Epilogue : Seeds and Soil

349 42 31
                                    

"Aku mau tteokbokki di pasar Hongdae. Tidak mau dari yang lain. Tiga kotak."

Hyunsik tersenyum puas menatap sekantong kue beras berbumbu pedas di tangannya. Beruntung ia menemukan satu kedai tteokbokki yang buka dua puluh empat jam, meski harus berkeliling sekitar setengah jam lamanya di antara udara dingin malam menjelang fajar.

Sepanjang kehamilan Seunghee empat bulan terakhir, mungkin inilah yang paling heroik bagi Hyunsik untuk memenuhi keinginan si buah hati di dalam perut sang istri. Seunghee membangunkannya pukul satu pagi dan tiba-tiba meminta tiga bungkus tteokbokki untuk dimakan tengah malam begini.

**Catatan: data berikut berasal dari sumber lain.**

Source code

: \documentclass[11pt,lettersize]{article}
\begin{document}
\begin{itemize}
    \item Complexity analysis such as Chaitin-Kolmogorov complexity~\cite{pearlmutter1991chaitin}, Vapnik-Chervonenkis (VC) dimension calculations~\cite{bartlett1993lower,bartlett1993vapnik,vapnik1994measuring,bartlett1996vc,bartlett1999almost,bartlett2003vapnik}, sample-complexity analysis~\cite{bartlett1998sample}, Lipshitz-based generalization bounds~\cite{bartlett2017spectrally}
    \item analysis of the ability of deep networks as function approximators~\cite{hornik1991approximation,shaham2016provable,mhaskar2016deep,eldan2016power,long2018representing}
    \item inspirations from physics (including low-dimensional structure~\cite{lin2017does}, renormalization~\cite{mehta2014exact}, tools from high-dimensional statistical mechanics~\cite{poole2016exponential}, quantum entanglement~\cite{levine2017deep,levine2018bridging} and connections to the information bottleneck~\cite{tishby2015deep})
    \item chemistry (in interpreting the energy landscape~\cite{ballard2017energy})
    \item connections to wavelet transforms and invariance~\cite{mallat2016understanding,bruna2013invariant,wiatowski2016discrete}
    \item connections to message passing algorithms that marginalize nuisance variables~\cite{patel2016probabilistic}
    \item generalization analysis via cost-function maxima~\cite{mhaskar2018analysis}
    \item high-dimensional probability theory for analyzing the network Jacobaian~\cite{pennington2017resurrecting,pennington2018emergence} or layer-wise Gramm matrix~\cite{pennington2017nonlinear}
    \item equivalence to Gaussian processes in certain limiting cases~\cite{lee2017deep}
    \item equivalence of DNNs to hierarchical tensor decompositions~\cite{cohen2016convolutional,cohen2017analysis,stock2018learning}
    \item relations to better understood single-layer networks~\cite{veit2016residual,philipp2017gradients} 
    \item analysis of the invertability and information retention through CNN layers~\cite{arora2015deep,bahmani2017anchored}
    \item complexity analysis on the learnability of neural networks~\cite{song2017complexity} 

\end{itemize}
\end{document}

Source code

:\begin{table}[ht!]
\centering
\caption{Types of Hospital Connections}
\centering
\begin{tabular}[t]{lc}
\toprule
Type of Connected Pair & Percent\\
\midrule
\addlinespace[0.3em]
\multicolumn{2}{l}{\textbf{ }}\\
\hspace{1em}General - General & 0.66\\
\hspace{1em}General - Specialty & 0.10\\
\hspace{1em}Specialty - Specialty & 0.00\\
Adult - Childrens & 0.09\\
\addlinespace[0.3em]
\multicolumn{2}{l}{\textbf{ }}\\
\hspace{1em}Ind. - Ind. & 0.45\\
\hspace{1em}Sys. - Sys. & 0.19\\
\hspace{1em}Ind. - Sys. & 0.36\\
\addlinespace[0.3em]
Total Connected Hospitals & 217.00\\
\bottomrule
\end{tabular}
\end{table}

Bisa saja ia tak mengindahkannya dan kembali tidur nyenyak, namun tidak bisa. Wajah memelas sang istri membuatnya tak tega.

"Tteokbokki dari Hongdae. Tiga kotak," ucap Hyunsik sambil menaruh hasil jerih payahnya itu di atas meja makan.

Seunghee tersenyum lebar. Matanya berbinar-binar seolah tteokbokki adalah harta karun terpendam yang selama ini ia cari. Tak berlama-lama, ia segera membuka satu kotak dan mencicip potongan tteok pertama.

"Kau tahu, sayang? Anak dari pemilik kedai itu adalah penggemarku. Dia senang sekali aku datang ke kedainya, lalu meminta tanda tangan-"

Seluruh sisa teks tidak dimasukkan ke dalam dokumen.